In 1731 Johnson had enlarged this “Cyclopaedia of Learning,” into an Introduction to the Study of Philosophy. The purpose of this tract was to set before young gentlemen a general view of the whole system of learning in miniature, “as geography exhibits a general map of the whole terraqueous globe.” The plan of the tract was likewise noteworthy. Instead of making man’s chief end to glorify God, it made the happiness of mankind to be God’s chief end. In the meantime, for the purpose of obtaining Episcopal ordination, Johnson had made a trip to England. There the young colonial had the distinction of meeting Alexander Pope at his villa, and the English Samuel Johnson. He also visited Oxford and Cambridge universities, from both of which he was later to be honoured with the doctorate of divinity. But, as he subsequently wrote to his son, who made a similar literary pilgrimage, he confessed that, though he liked “to look behind the gay curtain,” he preferred “ease and independence in the tranquil vales of America.” On his return home, Johnson found neither ease nor tranquillity. Coming back to the land of the blue laws, he felt obliged to preach and write against current Calvinism. Thus one parish sermon was directed against absolute predestination, “with its horror, despair, and gloomy apprehension,” while one pamphlet contended that the “Doctrine of Divine Sovereignty as implying God’s eternal, arbitrary and absolute determination … is contrary to the nature and attributes of God, because inconsistent with the very notion of His being a moral governor of the world.”Yet even in this discussion against the Presbyterian Jonathan Dickinson, Johnson exhibits a lightness of touch which relieves the subject of much of its soberness:
Johnson’s skilfulness was shown better in his constructive than in his controversial writings. If he rendered Calvin absurd by his use of the satirical paraphrase, he rendered Berkeley plausible by the glamour of his style. He was first attracted to the Irish idealism because it supplied him with the strongest arguments against the doctrine of necessity. But when Berkeley himself came to America, the neophyte fell in love with the author and his system at the same time. It was then that Johnson, according to his best biographer, became a convert to the “new principle,” which he regarded, when rightly understood, as the true philosophical support of faith. The denial of the absolute existence of matter, a whimsical paradox to the superficial thinker, he found to mean nothing more than a denial of an inconceivable substratum of sensible phenomena. The affirmation of the merely relative existence of sensible things was to him the affirmation of orderly combinations of sensible phenomena, in which our corporeal pains and pleasures were determined by divine ideas that are the archetypes of physical existence.

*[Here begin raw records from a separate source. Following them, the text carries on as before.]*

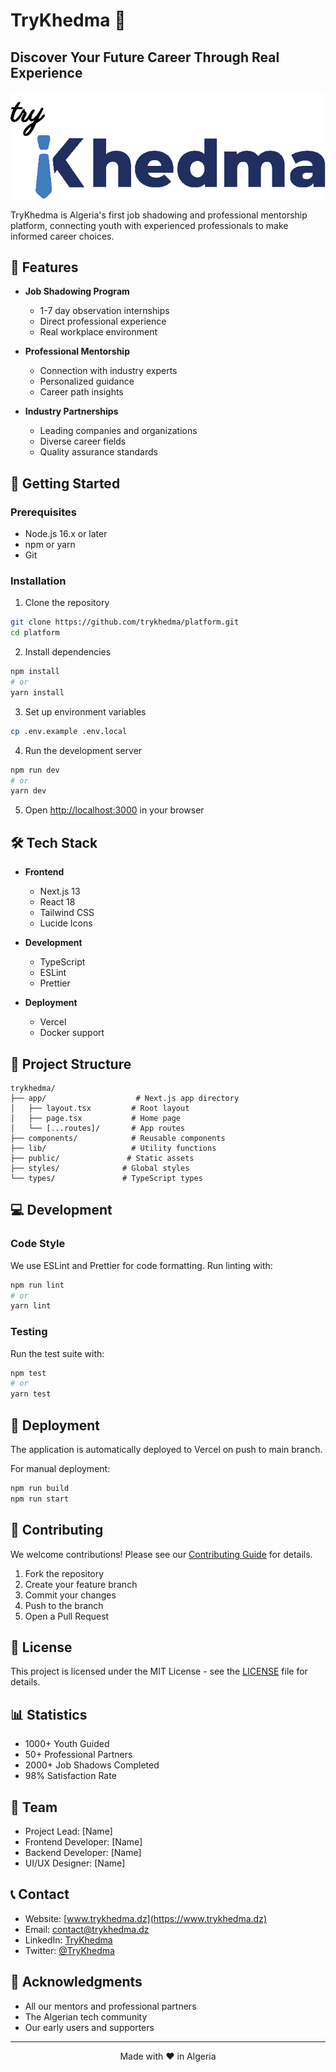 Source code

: # TryKhedma 🚀

## Discover Your Future Career Through Real Experience

![TryKhedma Logo](./hackin-logo.png)


TryKhedma is Algeria's first job shadowing and professional mentorship platform, connecting youth with experienced professionals to make informed career choices.

## 🌟 Features

- **Job Shadowing Program**
  - 1-7 day observation internships
  - Direct professional experience
  - Real workplace environment

- **Professional Mentorship**
  - Connection with industry experts
  - Personalized guidance
  - Career path insights

- **Industry Partnerships**
  - Leading companies and organizations
  - Diverse career fields
  - Quality assurance standards

## 🚀 Getting Started

### Prerequisites

- Node.js 16.x or later
- npm or yarn
- Git

### Installation

1. Clone the repository
```bash
git clone https://github.com/trykhedma/platform.git
cd platform
```

2. Install dependencies
```bash
npm install
# or
yarn install
```

3. Set up environment variables
```bash
cp .env.example .env.local
```

4. Run the development server
```bash
npm run dev
# or
yarn dev
```

5. Open [http://localhost:3000](http://localhost:3000) in your browser

## 🛠 Tech Stack

- **Frontend**
  - Next.js 13
  - React 18
  - Tailwind CSS
  - Lucide Icons

- **Development**
  - TypeScript
  - ESLint
  - Prettier

- **Deployment**
  - Vercel
  - Docker support

## 📁 Project Structure

```
trykhedma/
├── app/                    # Next.js app directory
│   ├── layout.tsx         # Root layout
│   ├── page.tsx           # Home page
│   └── [...routes]/       # App routes
├── components/            # Reusable components
├── lib/                   # Utility functions
├── public/               # Static assets
├── styles/              # Global styles
└── types/               # TypeScript types
```

## 💻 Development

### Code Style

We use ESLint and Prettier for code formatting. Run linting with:

```bash
npm run lint
# or
yarn lint
```

### Testing

Run the test suite with:

```bash
npm test
# or
yarn test
```

## 🚢 Deployment

The application is automatically deployed to Vercel on push to main branch.

For manual deployment:

```bash
npm run build
npm run start
```

## 🤝 Contributing

We welcome contributions! Please see our [Contributing Guide](CONTRIBUTING.md) for details.

1. Fork the repository
2. Create your feature branch
3. Commit your changes
4. Push to the branch
5. Open a Pull Request

## 📄 License

This project is licensed under the MIT License - see the [LICENSE](LICENSE) file for details.

## 📊 Statistics

- 1000+ Youth Guided
- 50+ Professional Partners
- 2000+ Job Shadows Completed
- 98% Satisfaction Rate

## 👥 Team

- Project Lead: [Name]
- Frontend Developer: [Name]
- Backend Developer: [Name]
- UI/UX Designer: [Name]

## 📞 Contact

- Website: [www.trykhedma.dz](https://www.trykhedma.dz)
- Email: contact@trykhedma.dz
- LinkedIn: [TryKhedma](https://www.linkedin.com/company/trykhedma)
- Twitter: [@TryKhedma](https://twitter.com/trykhedma)

## 🙏 Acknowledgments

- All our mentors and professional partners
- The Algerian tech community
- Our early users and supporters

---

<p align="center">Made with ❤️ in Algeria</p>

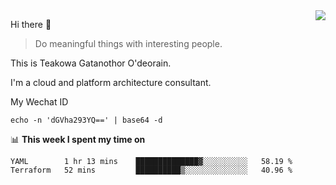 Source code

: <img align="right" src="https://github-readme-stats.vercel.app/api?username=Teakowa&show_icons=true&icon_color=2f80ed&text_color=718096&bg_color=ffffff&hide_title=true" />

Hi there 👋

> Do meaningful things with interesting people.

This is Teakowa Gatanothor O'deorain.

I'm a cloud and platform architecture consultant.

My Wechat ID

```
echo -n 'dGVha293YQ==' | base64 -d
```

📊 **This week I spent my time on**
<!--START_SECTION:waka-->
```text
YAML        1 hr 13 mins    ██████████████▓░░░░░░░░░░   58.19 % 
Terraform   52 mins         ██████████▒░░░░░░░░░░░░░░   40.96 % 
```
<!--END_SECTION:waka-->
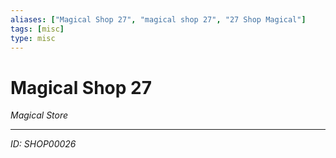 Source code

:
 ```yaml
---
aliases: ["Magical Shop 27", "magical shop 27", "27 Shop Magical"]
tags: [misc]
type: misc
---
```


# Magical Shop 27

*Magical Store*

---
*ID: SHOP00026* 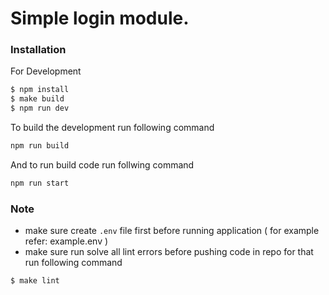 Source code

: # Simple login module.

### Installation

For Development
```sh
$ npm install
$ make build
$ npm run dev
```

To build the development run following command
```sh
npm run build
```

And to run build code run follwing command
```sh
npm run start
```

### Note
* make sure create `.env` file first before running application ( for example refer: example.env )
* make sure run solve all lint errors before pushing code in repo for that run following command
```sh
$ make lint
```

The correspondence between Johnson and Berkeley was the most notable in the history of early American thought. It is a great literary loss that not all of Berkeley’s letters have been recovered, for in them, as Johnson wrote, one can gather “that Candour and Tenderness which are so conspicuous in both your writings and conversation.” From these disjecta membra of Johnson, however, one can reconstruct the very form of that idealism which rescues us from the absurdity of abstract ideas and the gross notion of matter, takes away all subordinate natural causes, and accounts for all appearances by the immediate will of the Supreme Spirit. From Johnson’s correspondence, then, one can gather Berkeley’s own notions as to archetypes, ectypes, space, spirits and substance. The fragments throw a flood of light upon subjects of high interest to the metaphysician, but the effect upon the mind of the disciple was more important, for through such veritable Berkeleian handbooks as were Johnson’s, the seeds of idealism attained a lodgment in the American mind. Fruition did not occur until the time of Emerson, but for sheer literary skill in the presentment of a system deemed impossible by most men of that day, Johnson’s Elements was remarkable. The good bishop, to whom the volume was dedicated, did not live to see it, but, as was remarked by Berkely’s son, this little book contained the wisdom of the ages and showed the author to be very capable of spreading Berkeley’s philosophy.
The spreading of that system, however, was checked by untoward circumstances. When a French critic observed that Anglo-Americans of the late eighteenth century were unfit to receive or to develop true idealism, he probably had in mind the commercialism of the day and the threatening political state of affairs between the colonies and the mother country. Indeed, in both places immaterialism found the times out of joint.
From Philadelphia, then the literary centre of the country, Franklin, the printer of the book, wrote that those parts of the Elements of Philosophy that savoured of what is called Berkeleianism are “not well understood here.” And in London one can imagine the reception that would be given to a colonial production, from the anecdote recounted of the son of the American Samuel Johnson when he met the great lexicographer. The latter, after speaking harshly of the colonials, exclaimed, “The Americans! What do they know and what do they read?” “They read, Sir, the Rambler,” was the quick reply.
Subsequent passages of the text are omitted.